▶ AVAILABLE DATA:
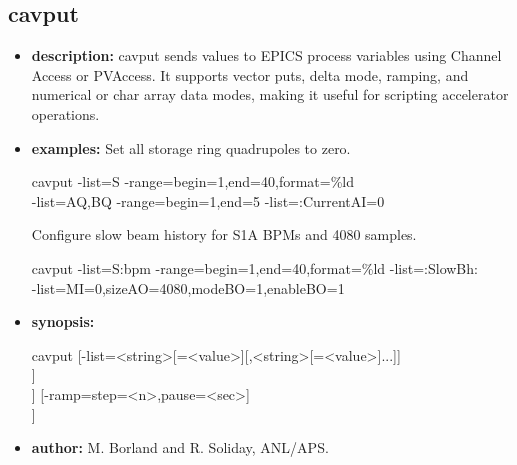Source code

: \newpage
\subsection{cavput}
\label{cavput}

\begin{itemize}
  \item {\bf description:}
    cavput sends values to EPICS process variables using Channel Access or PVAccess. It supports vector puts, delta mode, ramping, and numerical or char array data modes, making it useful for scripting accelerator operations.
  \item {\bf examples:}
    Set all storage ring quadrupoles to zero.
    \begin{flushleft}\ttfamily
    cavput -list=S -range=begin=1,end=40,format=\%ld\\
      -list=AQ,BQ -range=begin=1,end=5 -list=:CurrentAI=0
    \end{flushleft}
    Configure slow beam history for S1A BPMs and 4080 samples.
    \begin{flushleft}\ttfamily
    cavput -list=S:bpm -range=begin=1,end=40,format=\%ld -list=:SlowBh:\\
      -list=MI=0,sizeAO=4080,modeBO=1,enableBO=1
    \end{flushleft}
  \item {\bf synopsis:}
    \begin{flushleft}\ttfamily
    cavput [-list=<string>[=<value>][,<string>[=<value>]...]]\\\relax
      [-range=begin=<integer>,end=<integer>[,format=<string>][,interval=<integer>]]\\\relax
      [-pendIoTime=<seconds>] [-deltaMode[=factor=<value>]] [-ramp=step=<n>,pause=<sec>]\\\relax
      [-numerical] [-charArray] [-blunderAhead[=silently]]\\\relax
      [-provider=\{ca|pva\}]
    \end{flushleft}
  \item {\bf author:} M. Borland and R. Soliday, ANL/APS.
\end{itemize}
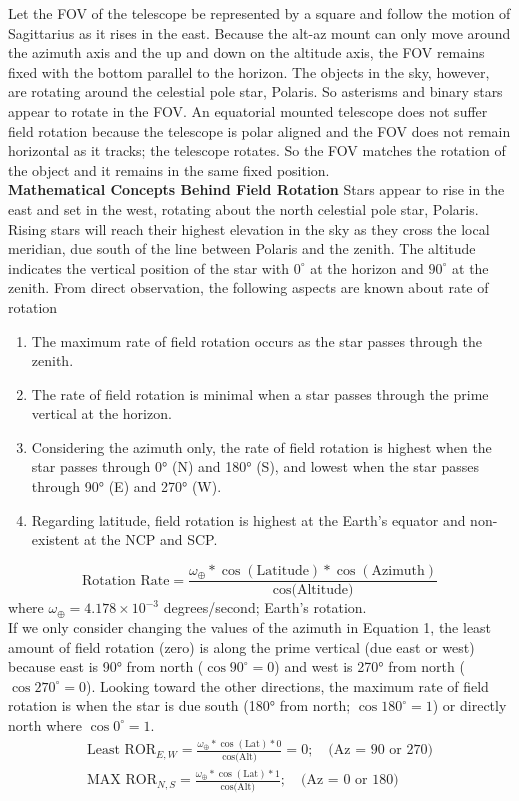 \documentclass[a4paper,12pt]{extarticle}
\begin{document}
Let the FOV of the telescope be represented by a square and follow the motion of Sagittarius as it rises in the east. Because the alt-az mount can only move around the azimuth axis and the up and down
on the altitude axis, the FOV remains fixed with the bottom parallel to the horizon. The objects in the sky, however, are rotating around the celestial pole star, Polaris. So asterisms and binary stars appear to rotate in the FOV. An equatorial mounted telescope does not suffer field rotation because the telescope is polar aligned and the FOV does not remain horizontal as it tracks; the telescope rotates. So the FOV matches the rotation of the object and it remains in the same fixed position.\\

\textbf{Mathematical Concepts Behind Field Rotation}
Stars appear to rise in the east and set in the west, rotating about the north celestial pole star, Polaris. Rising stars will reach their highest elevation in the sky as they cross the local meridian, due south of the line between Polaris and the zenith. The altitude indicates the vertical position of the star with $0^\circ$ at the horizon and $90^\circ$ at the zenith. From direct observation, the following aspects are known about rate of rotation
\begin{enumerate}
	\item The maximum rate of field rotation occurs as the star passes through the zenith.
	\item The rate of field rotation is minimal when a star passes through the prime vertical at the
	horizon.
	\item Considering the azimuth only, the rate of field rotation is highest when the star passes
	through 0° (N) and 180° (S), and lowest when
	the star passes through 90° (E) and 270° (W).
	\item Regarding latitude, field rotation is highest at the Earth’s equator and non-existent at the NCP and SCP.
\end{enumerate}

\begin{equation}
	\text{Rotation Rate}= \frac{\omega_\oplus \ast \cos(\text{Latitude}) \ast \cos(\text{Azimuth})}{\cos\text{(Altitude)}}
\end{equation}
where $\omega_\oplus=4.178 \times 10^{-3}$ degrees/second; Earth’s rotation. \\

If we only consider changing the values of the
azimuth in Equation 1, the least amount of field rotation (zero) is along the prime vertical (due east or west) because east is 90° from north ($\cos90^\circ=0$) and west is 270° from north ($\cos270^\circ=0$). Looking toward the other directions, the maximum rate of field rotation is when the star is due south (180° from north; $\cos180^\circ=1$) or directly north where $\cos0^\circ=1$.
\begin{gather*}
	\text{Least ROR}_{E,W}= \frac{\omega_\oplus \ast \cos(\text{Lat}) \ast 0}{\cos\text{(Alt)}}=0;\quad \text{(Az = 90 or 270)}\\
	\text{MAX ROR}_{N,S}= \frac{\omega_\oplus \ast \cos(\text{Lat}) \ast 1}{\cos\text{(Alt)}};\quad \text{(Az = 0 or 180)}
\end{gather*}
\end{document}
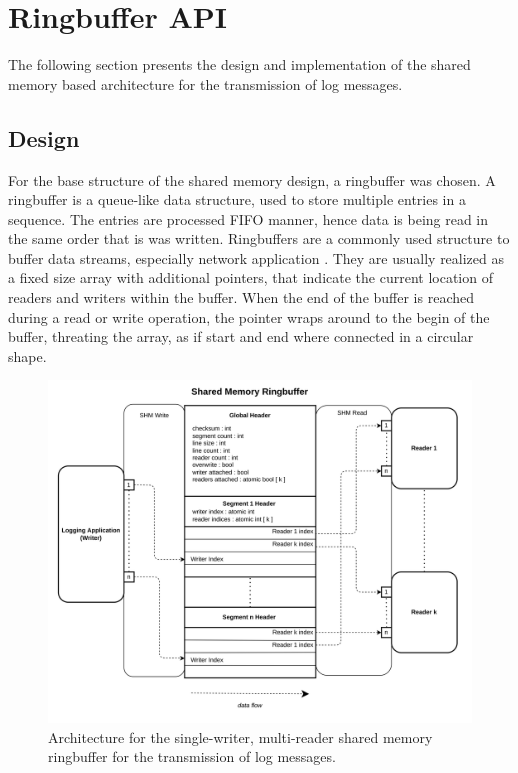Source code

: \section{Ringbuffer API}

The following section presents the design and implementation of the shared memory based architecture for the transmission
of log messages. \\

\subsection{Design}
\label{sec:design}
For the base structure of the shared memory design, a ringbuffer was chosen. A ringbuffer is a queue-like data structure, used to store
multiple entries in a sequence. The entries are processed \ac{FIFO} manner, hence data is being read in the same order that is was written. 
Ringbuffers are a commonly used structure to buffer data streams, especially network application \cite{}.
They are usually realized as a fixed size array with additional pointers, that indicate the current location
of readers and writers within the buffer. When the end of the buffer is reached during a read or write operation, the pointer
wraps around to the begin of the buffer, threating the array, as if start and end where connected in a circular shape. 

\begin{figure}[h!]
    \label{fig:shm_architecture}
    \includegraphics[width=\textwidth]{images/shm_architecture.png}
    \caption[Shared Memory Architecture]{Architecture for the single-writer, multi-reader shared memory ringbuffer for the transmission
    of log messages. }
\end{figure}

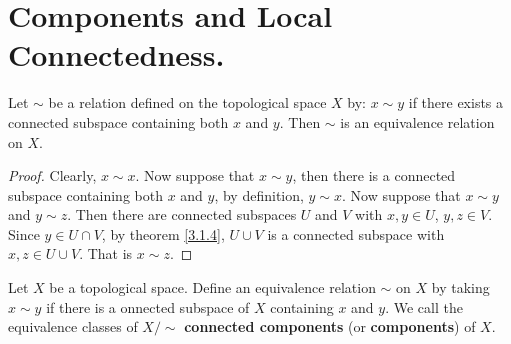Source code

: 
\section{Components and Local Connectedness.}

\begin{proposition}\label{3.3.1}
    Let $\sim$ be a relation defined on the topological space  $X$ by:  $x \sim y$ if there exists a
    connected subspace containing both  $x$ and  $y$. Then $\sim$ is an equivalence relation on
    $X$.
\end{proposition}
\begin{proof}
    Clearly, $x \sim x$. Now suppose that  $x \sim y$, then there is a connected subspace containing
    both  $x$ and  $y$, by definition,  $y \sim x$. Now suppose that  $x \sim y$ and  $y \sim z$.
    Then there are connected subspaces  $U$ and  $V$ with  $x,y \in U$,  $y,z \in V$. Since $y \in U
    \cap V$, by theorem \ref{3.1.4}, $U \cup V$ is a connected subspace with  $x,z \in U \cup V$.
    That is  $x \sim z$. 
\end{proof}

\begin{definition}
    Let $X$ be a topological space. Define an equivalence relation  $\sim$ on  $X$ by taking  $x
    \sim y$ if there is a onnected subspace of  $X$ containing  $x$ and  $y$. We call the
    equivalence classes of  $X/\sim$  \textbf{connected components} (or \textbf{components}) of
    $X$.
\end{definition}
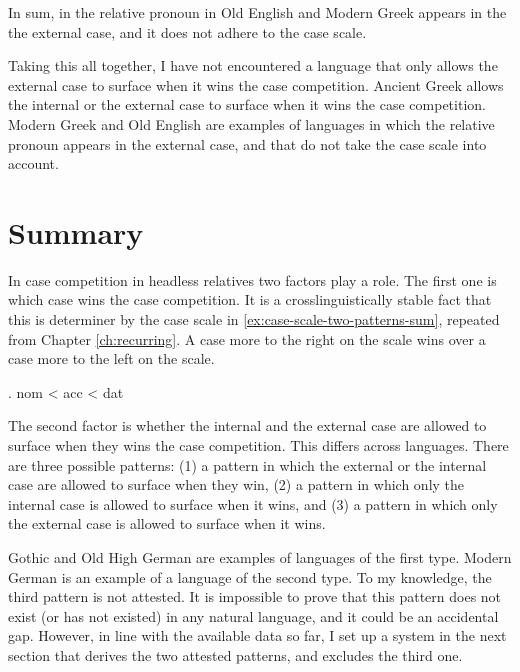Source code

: In sum, in the relative pronoun in Old English and Modern Greek appears in the the external case, and it does not adhere to the case scale.

Taking this all together, I have not encountered a language that only allows the external case to surface when it wins the case competition. Ancient Greek allows the internal or the external case to surface when it wins the case competition. Modern Greek and Old English are examples of languages in which the relative pronoun appears in the external case, and that do not take the case scale into account.


\section{Summary}\label{sec:summary-2-patterns}

In case competition in headless relatives two factors play a role. The first one is which case wins the case competition. It is a crosslinguistically stable fact that this is determiner by the case scale in \ref{ex:case-scale-two-patterns-sum}, repeated from Chapter \ref{ch:recurring}. A case more to the right on the scale wins over a case more to the left on the scale.

\ex. \ac{nom} < \ac{acc} < \ac{dat}\label{ex:case-scale-two-patterns-sum}

The second factor is whether the internal and the external case are allowed to surface when they wins the case competition. This differs across languages. There are three possible patterns: (1) a pattern in which the external or the internal case are allowed to surface when they win, (2) a pattern in which only the internal case is allowed to surface when it wins, and (3) a pattern in which only the external case is allowed to surface when it wins.

Gothic and Old High German are examples of languages of the first type. Modern German is an example of a language of the second type. To my knowledge, the third pattern is not attested. It is impossible to prove that this pattern does not exist (or has not existed) in any natural language, and it could be an accidental gap. However, in line with the available data so far, I set up a system in the next section that derives the two attested patterns, and excludes the third one.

▶ EXERCISE DETAILS: Once you find the string "cavput" in a line of the records, copy that line.

▶ SOLUTION TO THE EXERCISE:
\subsection{cavput}
\label{cavput}
    cavput sends values to EPICS process variables using Channel Access or PVAccess. It supports vector puts, delta mode, ramping, and numerical or char array data modes, making it useful for scripting accelerator operations.
    cavput -list=S -range=begin=1,end=40,format=\%ld\\
    cavput -list=S:bpm -range=begin=1,end=40,format=\%ld -list=:SlowBh:\\
    cavput [-list=<string>[=<value>][,<string>[=<value>]...]]\\\relax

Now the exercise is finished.